Because the tolerance of the current limit is strongly dependent on the ratio to the external resistor, if the voltage drop on the RSENSE switch node side is an accurate representation of the load current. When using a mosfet as a sensing element, the change in rds (on) results in a proportional change in iSN. This value does not vary only by device, but also has a typical junction temperature coefficient of about 0.4%/°C (refer to the MOSFET datasheet for actual values), so the current limit setting will scale down the mosfet die temperature. A current factor of 1.6 The limit setpoint should compensate for all mosfet rds (on) changes, assuming the mosfet's heat sink will keep its working die temperature below 125°C.

This region is also associated with a phase "bump" or "reduced" phase shift. The amount of phase shift reduction depends on the width of the flat gain region and has a maximum value of 90 degrees. To further simplify converter compensation, the modulator gain is independent of the input voltage by providing the oscillator with a forward varying ramp of the VIN. Zero frequency, amplifier high frequency gain and modulator gain selected to suit most typical applications. The crossover frequency will appear at the point where the modulator attenuation equals the amplifier high frequency gain. The only task the system designer must complete is to specify the location of the output filter capacitors where the dominant pole of the load is somewhere below the zero frequency of the amplifier within a decade.

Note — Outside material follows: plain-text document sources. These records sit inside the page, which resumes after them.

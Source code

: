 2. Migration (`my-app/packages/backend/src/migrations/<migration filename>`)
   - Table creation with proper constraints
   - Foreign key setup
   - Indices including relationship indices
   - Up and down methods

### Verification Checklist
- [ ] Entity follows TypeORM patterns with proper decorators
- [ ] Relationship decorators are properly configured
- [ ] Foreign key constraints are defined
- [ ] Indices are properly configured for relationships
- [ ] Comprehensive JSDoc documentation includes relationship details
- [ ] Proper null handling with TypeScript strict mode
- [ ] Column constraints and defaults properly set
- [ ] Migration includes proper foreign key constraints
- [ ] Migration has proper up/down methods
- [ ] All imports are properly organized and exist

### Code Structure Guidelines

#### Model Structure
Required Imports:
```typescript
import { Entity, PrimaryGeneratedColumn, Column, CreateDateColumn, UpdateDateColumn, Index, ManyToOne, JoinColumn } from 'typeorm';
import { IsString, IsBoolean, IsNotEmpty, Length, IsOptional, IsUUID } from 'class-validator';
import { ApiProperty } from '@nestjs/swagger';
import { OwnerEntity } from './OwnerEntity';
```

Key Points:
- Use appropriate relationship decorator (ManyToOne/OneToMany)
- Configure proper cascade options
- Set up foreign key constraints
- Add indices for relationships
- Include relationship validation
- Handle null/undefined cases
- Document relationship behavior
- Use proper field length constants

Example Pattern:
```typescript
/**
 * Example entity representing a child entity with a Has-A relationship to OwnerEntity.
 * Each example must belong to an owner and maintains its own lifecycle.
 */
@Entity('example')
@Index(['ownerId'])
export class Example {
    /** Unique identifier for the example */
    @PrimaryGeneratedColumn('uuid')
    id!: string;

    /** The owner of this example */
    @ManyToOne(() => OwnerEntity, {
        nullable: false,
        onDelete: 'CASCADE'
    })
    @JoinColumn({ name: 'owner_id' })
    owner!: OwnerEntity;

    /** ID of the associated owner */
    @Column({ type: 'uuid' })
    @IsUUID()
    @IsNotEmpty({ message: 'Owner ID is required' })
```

With this compensation due to the pole-zero, it is easy to obtain sufficient phase margin to pair the phase "boost". Only when the main load pole is positioned too far to the left of the axis in frequency due to excessive output filter capacitance. In this case, ESR zeros in the range 10KHz...50KHz give some additional "boost" stage. Fortunately, in mobile applications, the trend is to keep the output capacitor as small as possible. Protection The inverter output is monitored and protected against extreme overload, short circuit, overvoltage and undervoltage conditions.

A sustained overload on the output will set the pgood pin low to lock up the entire chip. Operation is possible by cycling the VCC voltage or by toggling the EN pin. If VOUT falls below the undervoltage threshold, the chip shuts down immediately. Overcurrent Sensing If the circuit's current limit signal ("ILIM DET", as shown) is high at the beginning of the clock cycle, a pulse skipping circuit is activated and HDRV is inhibited. The circuit continues to jump in this manner for 8 clock cycles. If the cycle is at any time between 9 and 16, the "ILIM DET" is reached again, the overcurrent has set the protection latch, the chip is disabled, and if the "ILIM det" is not occurred between cycles 9 and 16, normal operation is resumed, The overcurrent circuit resets itself.

Over-Voltage/Under-Voltage Protection If VSEN voltage exceeds 120% of VREF (0.9V), for upper mosfet failure, or for other reasons, the over-voltage protection comparator will force LDRV high. This action will actively pull down the output voltage and eventually blow the battery fuse if the mosfet above fails. Once the output voltage drops to the threshold, the OVP comparator turns off. This OVP scheme provides a "soft" crowbar function that helps address severe load transients and does not latch the output voltage at startup - a common problem with OVP schemes. Likewise, if an output short circuit or severe load transient causes the output to drop below 75% of its regulation setpoint. If this happens, the regulator will close down. The over temperature protection chip integrates an over temperature protection circuit when the die temperature reaches about 150 degrees Celsius. Normal operation resumes when the mold temperature falls below 125 degrees Celsius and maintains an internal power-on reset, resulting in a full soft-start cycle.